First, with the help of a simple conceptual framework and drawing on the academic literature, they explain how, in principle, liquidity requirements can make individual banks and the financial system as a whole safer. They argue that capital is best in dealing with solvency risk while, under idealized conditions, the LOLR is best in dealing with liquidity risk. When capital requirements can make banks perfectly safe or the LOLR can perfectly distinguish between insolvent and illiquid banks, liquidity regulation is redundant.
The second part of the paper provides an empirical assessment of the benefits of liquidity regulation. It investigates the extent to which the two main liquidity ratios (the Liquidity Coverage Ratio, (LCR) and the Net Stable Funding Ratio, (NSFR)) might have been effective in reducing liquidity take-up by European banks during the post-Lehman crisis as well as the European Sovereign Debt crisis.
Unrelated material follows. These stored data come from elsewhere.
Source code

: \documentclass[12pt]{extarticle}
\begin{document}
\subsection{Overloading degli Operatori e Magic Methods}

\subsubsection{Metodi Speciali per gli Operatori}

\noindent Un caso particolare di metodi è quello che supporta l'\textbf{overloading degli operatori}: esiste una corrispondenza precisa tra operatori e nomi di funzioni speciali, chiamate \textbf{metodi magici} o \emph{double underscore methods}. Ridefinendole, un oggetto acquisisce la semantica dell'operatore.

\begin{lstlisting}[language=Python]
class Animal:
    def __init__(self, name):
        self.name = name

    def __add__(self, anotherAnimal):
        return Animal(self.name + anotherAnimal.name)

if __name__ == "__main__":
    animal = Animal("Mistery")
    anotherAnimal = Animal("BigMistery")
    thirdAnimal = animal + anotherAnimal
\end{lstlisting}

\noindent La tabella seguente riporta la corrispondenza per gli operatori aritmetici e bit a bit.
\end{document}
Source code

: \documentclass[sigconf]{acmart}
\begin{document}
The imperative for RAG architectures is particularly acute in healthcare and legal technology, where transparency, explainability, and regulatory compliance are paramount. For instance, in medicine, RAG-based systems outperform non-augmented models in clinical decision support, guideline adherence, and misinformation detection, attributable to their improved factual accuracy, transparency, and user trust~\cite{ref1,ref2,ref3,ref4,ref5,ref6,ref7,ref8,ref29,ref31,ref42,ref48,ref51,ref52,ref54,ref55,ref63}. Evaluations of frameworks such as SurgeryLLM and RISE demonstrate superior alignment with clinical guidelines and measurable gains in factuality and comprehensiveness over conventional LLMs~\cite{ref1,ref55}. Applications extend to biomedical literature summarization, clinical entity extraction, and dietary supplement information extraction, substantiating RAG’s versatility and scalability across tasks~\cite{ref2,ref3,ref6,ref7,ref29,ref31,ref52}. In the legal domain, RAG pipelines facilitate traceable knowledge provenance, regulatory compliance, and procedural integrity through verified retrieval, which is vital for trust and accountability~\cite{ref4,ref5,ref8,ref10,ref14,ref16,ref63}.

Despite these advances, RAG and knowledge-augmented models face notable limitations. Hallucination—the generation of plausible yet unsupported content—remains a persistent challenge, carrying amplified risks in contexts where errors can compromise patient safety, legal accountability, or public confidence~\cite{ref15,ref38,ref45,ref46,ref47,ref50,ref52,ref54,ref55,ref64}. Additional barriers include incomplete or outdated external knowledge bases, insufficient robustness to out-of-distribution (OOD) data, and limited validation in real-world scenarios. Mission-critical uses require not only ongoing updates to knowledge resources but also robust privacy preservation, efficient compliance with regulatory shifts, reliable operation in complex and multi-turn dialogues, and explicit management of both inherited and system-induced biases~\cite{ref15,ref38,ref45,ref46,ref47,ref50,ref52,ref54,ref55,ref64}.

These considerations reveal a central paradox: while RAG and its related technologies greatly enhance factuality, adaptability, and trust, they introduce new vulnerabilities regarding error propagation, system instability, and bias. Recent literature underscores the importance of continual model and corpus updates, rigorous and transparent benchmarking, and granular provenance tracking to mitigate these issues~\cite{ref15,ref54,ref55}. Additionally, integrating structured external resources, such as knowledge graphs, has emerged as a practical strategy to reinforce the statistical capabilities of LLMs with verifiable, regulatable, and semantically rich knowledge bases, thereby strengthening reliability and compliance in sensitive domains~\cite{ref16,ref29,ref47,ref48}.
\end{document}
In the third part of the paper, they estimate the cost for banks of complying with the LCR and NSFR. These costs turn out to be non-trivial but small, especially when compared with the costs of capital requirements. When they simulate the introduction of the LCR and NSFR in two structural macro-financial models (Van den Heuvel (2016) and 3D model as in Mendicino et al. (2016)), they find that the regulations would lead to relatively modest declines in lending and real activity. Their analysis therefore suggests that while the LCR and NSFR do not have financial stability benefits on a par with bank capital requirements, they are still useful due to their relatively low cost.